### DATA LISTING ###

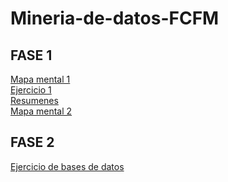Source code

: # Mineria-de-datos-FCFM
## FASE 1  
[Mapa mental 1](https://github.com/Ragres/Mineria-de-datos-FCFM/blob/master/Mapa_mental_Alanis_Mares_1821920.pdf)  
[Ejercicio 1](https://github.com/Ragres/Mineria-de-datos-FCFM/blob/master/Laboratorio%201%20MD%20(1).ipynb)  
[Resumenes](https://github.com/Ragres/Mineria-de-datos-FCFM/blob/master/Resumenes_1821920.pdf)  
[Mapa mental 2](https://github.com/Ragres/Mineria-de-datos-FCFM/blob/master/Mapa_mental_2_1821920.pdf)
## FASE 2  
[Ejercicio de bases de datos](https://github.com/Ragres/Mineria-de-datos-FCFM/blob/master/Bases%20de%20datos.docx)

###

▶ HOW TO COMPLETE THIS TASK: Word for word, set down every line of the records above, and leave the pictures out.

▶ ANSWER SECTION:
Source code

: # Mineria-de-datos-FCFM
## FASE 1  
[Mapa mental 1](https://github.com/Ragres/Mineria-de-datos-FCFM/blob/master/Mapa_mental_Alanis_Mares_1821920.pdf)  
[Ejercicio 1](https://github.com/Ragres/Mineria-de-datos-FCFM/blob/master/Laboratorio%201%20MD%20(1).ipynb)  
[Resumenes](https://github.com/Ragres/Mineria-de-datos-FCFM/blob/master/Resumenes_1821920.pdf)  
[Mapa mental 2](https://github.com/Ragres/Mineria-de-datos-FCFM/blob/master/Mapa_mental_2_1821920.pdf)
## FASE 2  
[Ejercicio de bases de datos](https://github.com/Ragres/Mineria-de-datos-FCFM/blob/master/Bases%20de%20datos.docx)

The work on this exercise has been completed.